An elegant device powers many successful horror films: What if one’s symbolic fears are realized in a highly literal fashion? Such a maneuver grounds the viewers of Leigh Janiak’s emotionally astute Honeymoon in a state of constant distress. Taking a route through the audience’s hearts in order satisfy their gut-level desire for thrills, the film begins as newlyweds Bea (Rose Leslie) and Paul (Harry Treadaway) arrive at the bride’s cabin in the Canadian wilderness.

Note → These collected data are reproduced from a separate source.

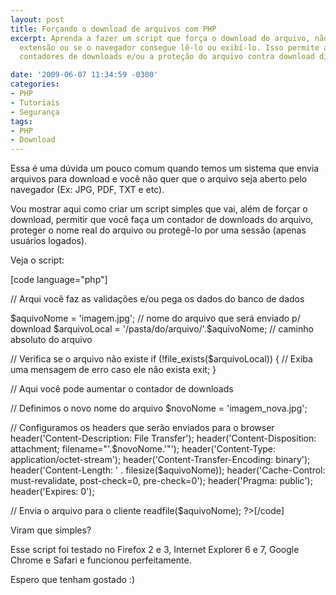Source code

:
 ```yaml
---
layout: post
title: Forçando o download de arquivos com PHP
excerpt: Aprenda a fazer um script que força o download do arquivo, não importa sua
  extensão ou se o navegador consegue lê-lo ou exibí-lo. Isso permite a criação de
  contadores de downloads e/ou a proteção do arquivo contra download direto.

date: '2009-06-07 11:34:59 -0300'
categories:
- PHP
- Tutoriais
- Segurança
tags:
- PHP
- Download
---
```

<p>Essa é uma dúvida um pouco comum quando temos um sistema que envia arquivos para download e você não quer que o arquivo seja aberto pelo navegador (Ex: JPG, PDF, TXT e etc).</p>
<p>Vou mostrar aqui como criar um script simples que vai, além de forçar o download, permitir que você faça um contador de downloads do arquivo, proteger o nome real do arquivo ou protegê-lo por uma sessão (apenas usuários logados).</p>
<p>Veja o script:</p>
<p>[code language="php"]<?php
// Define o tempo máximo de execução em 0 para as conexões lentas
set_time_limit(0);</p>
<p>// Arqui você faz as validações e/ou pega os dados do banco de dados</p>
<p>$aquivoNome = 'imagem.jpg'; // nome do arquivo que será enviado p/ download
$arquivoLocal = '/pasta/do/arquivo/'.$aquivoNome; // caminho absoluto do arquivo</p>
<p>// Verifica se o arquivo não existe
if (!file_exists($arquivoLocal)) {
// Exiba uma mensagem de erro caso ele não exista
exit;
}</p>
<p>// Aqui você pode aumentar o contador de downloads</p>
<p>// Definimos o novo nome do arquivo
$novoNome = 'imagem_nova.jpg';</p>
<p>// Configuramos os headers que serão enviados para o browser
header('Content-Description: File Transfer');
header('Content-Disposition: attachment; filename="'.$novoNome.'"');
header('Content-Type: application/octet-stream');
header('Content-Transfer-Encoding: binary');
header('Content-Length: ' . filesize($aquivoNome));
header('Cache-Control: must-revalidate, post-check=0, pre-check=0');
header('Pragma: public');
header('Expires: 0');</p>
<p>// Envia o arquivo para o cliente
readfile($aquivoNome);
?>[/code]</p>
<p>Viram que simples?</p>
<p>Esse script foi testado no Firefox 2 e 3, Internet Explorer 6 e 7, Google Chrome e Safari e funcionou perfeitamente.</p>
<p>Espero que tenham gostado :)</p>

A marital rapport between the two performers is quickly demonstrated: Like real-life couples, these two demonstrate their own rhythms of speech, their shorthand, their familiarity with one another. Naturally, it’s only a matter of time until their idyll is shattered; after Paul finds Bea naked in the woods one night, in a trance, her behavior becomes increasingly strange. First she burns French toast without realizing it; next she’s speaking oddly, using phrases like “take a sleep”; soon he catches her rehearsing excuses to avoid sex.
Honeymoon adeptly takes an extremely relatable, powerful fear — that the person you’ve chosen to spend the rest of your life with may turn into someone else, someone who doesn’t love you — and renders that fear extremely literally.
While its ending descends into standard horror tropes that fail to completely satisfy its promise, the film nevertheless achieves emotional resonance due to how effectively it joins its source of horror with the stuff of everyday human anxieties.